WHAT THE TASK REQUIRES: Both the line with "- If we are" and the line with "- Overlap server-side" in the records below must appear in the output, along with every line between them, exactly and with nothing added.

[Saved entries]
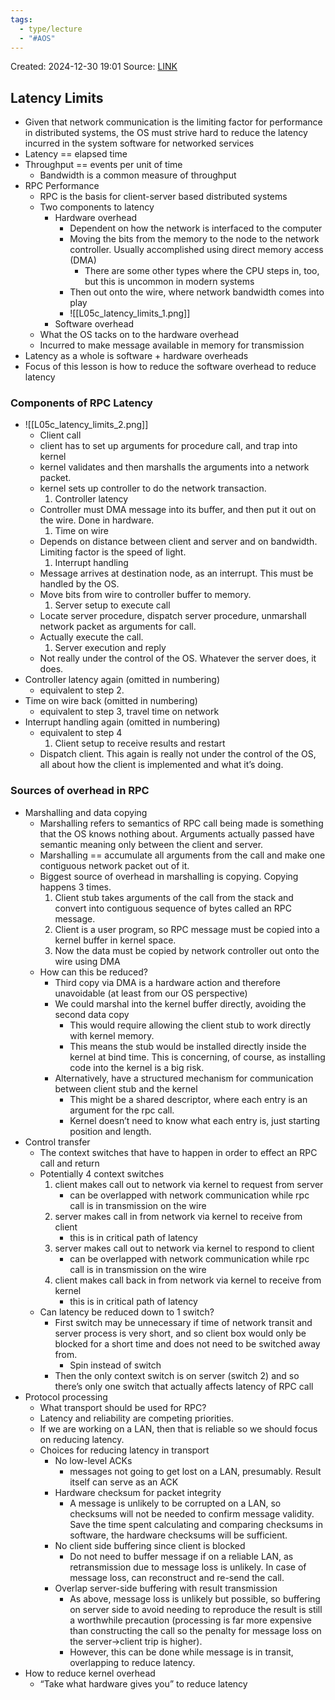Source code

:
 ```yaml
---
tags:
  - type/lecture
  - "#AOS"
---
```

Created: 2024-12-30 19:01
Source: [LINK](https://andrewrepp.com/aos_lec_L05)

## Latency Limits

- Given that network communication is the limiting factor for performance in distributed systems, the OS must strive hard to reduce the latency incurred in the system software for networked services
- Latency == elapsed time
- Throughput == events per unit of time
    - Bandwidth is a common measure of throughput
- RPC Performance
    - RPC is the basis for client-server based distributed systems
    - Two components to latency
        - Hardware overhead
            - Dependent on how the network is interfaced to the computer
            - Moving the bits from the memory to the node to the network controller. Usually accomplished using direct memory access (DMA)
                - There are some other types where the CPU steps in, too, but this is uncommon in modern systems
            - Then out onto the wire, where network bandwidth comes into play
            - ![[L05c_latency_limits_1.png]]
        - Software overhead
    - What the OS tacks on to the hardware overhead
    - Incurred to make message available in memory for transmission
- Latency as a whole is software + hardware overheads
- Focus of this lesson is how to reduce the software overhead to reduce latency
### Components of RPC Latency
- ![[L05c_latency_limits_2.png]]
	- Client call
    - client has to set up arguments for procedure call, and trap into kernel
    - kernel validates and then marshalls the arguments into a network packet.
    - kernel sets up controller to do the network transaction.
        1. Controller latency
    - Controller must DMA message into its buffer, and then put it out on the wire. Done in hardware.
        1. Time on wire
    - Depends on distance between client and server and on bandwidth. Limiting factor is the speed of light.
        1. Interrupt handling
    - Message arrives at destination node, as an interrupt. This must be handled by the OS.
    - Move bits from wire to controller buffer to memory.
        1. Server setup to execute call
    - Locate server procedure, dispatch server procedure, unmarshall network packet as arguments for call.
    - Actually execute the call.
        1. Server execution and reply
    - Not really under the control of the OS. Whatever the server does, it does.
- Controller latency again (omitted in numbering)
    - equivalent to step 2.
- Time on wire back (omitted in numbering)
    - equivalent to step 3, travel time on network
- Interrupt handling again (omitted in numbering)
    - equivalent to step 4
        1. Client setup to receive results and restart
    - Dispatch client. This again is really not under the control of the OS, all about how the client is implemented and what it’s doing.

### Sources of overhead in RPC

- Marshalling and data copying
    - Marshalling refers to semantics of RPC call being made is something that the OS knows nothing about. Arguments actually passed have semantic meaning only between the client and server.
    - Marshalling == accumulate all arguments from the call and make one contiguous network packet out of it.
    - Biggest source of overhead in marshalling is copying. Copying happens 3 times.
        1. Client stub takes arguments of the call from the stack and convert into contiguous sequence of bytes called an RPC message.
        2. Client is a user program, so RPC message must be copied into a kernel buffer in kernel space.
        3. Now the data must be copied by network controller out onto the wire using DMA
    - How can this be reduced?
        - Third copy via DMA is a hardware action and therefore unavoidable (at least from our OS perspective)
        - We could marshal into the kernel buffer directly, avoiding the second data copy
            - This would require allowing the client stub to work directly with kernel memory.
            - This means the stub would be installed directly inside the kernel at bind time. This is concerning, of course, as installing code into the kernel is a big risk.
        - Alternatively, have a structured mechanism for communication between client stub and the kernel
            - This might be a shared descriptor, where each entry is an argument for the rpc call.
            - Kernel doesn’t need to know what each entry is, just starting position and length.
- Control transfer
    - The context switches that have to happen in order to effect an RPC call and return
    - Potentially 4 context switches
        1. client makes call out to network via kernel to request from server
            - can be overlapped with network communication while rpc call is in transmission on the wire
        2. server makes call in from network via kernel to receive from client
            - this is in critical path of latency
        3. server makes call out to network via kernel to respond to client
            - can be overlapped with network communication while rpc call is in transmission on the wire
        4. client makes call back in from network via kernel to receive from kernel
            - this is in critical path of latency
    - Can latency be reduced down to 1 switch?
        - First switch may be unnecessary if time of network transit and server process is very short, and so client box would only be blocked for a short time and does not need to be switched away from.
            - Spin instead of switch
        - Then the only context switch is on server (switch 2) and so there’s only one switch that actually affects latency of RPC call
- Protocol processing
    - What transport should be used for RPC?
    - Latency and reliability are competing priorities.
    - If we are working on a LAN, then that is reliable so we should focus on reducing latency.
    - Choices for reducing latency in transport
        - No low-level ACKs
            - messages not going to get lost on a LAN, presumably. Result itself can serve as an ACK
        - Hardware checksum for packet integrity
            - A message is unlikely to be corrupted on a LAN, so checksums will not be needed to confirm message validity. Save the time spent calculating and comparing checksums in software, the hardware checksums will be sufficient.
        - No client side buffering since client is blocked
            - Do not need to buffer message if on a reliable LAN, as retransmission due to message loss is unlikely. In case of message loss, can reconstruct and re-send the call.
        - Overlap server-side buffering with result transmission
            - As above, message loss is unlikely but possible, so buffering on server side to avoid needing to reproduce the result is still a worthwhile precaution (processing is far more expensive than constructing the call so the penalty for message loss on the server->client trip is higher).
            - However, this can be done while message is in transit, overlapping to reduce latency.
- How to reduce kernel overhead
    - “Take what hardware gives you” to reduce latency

==

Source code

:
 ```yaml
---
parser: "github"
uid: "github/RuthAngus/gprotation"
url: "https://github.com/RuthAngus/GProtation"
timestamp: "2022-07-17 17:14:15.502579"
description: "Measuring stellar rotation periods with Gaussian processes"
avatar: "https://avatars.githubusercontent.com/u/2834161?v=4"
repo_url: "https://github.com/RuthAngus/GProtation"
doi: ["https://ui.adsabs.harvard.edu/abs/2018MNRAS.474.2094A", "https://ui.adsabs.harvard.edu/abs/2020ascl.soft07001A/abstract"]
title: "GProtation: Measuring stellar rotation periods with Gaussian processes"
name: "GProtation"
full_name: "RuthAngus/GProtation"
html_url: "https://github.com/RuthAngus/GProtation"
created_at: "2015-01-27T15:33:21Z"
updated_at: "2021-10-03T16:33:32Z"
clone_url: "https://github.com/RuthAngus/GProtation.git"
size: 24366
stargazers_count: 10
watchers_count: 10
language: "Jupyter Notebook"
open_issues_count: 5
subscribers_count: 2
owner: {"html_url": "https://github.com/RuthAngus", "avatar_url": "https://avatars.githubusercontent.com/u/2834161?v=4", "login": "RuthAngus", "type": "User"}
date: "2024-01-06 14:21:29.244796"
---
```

PROBLEM SOLUTION:
    - If we are working on a LAN, then that is reliable so we should focus on reducing latency.
    - Choices for reducing latency in transport
        - No low-level ACKs
            - messages not going to get lost on a LAN, presumably. Result itself can serve as an ACK
        - Hardware checksum for packet integrity
            - A message is unlikely to be corrupted on a LAN, so checksums will not be needed to confirm message validity. Save the time spent calculating and comparing checksums in software, the hardware checksums will be sufficient.
        - No client side buffering since client is blocked
            - Do not need to buffer message if on a reliable LAN, as retransmission due to message loss is unlikely. In case of message loss, can reconstruct and re-send the call.
        - Overlap server-side buffering with result transmission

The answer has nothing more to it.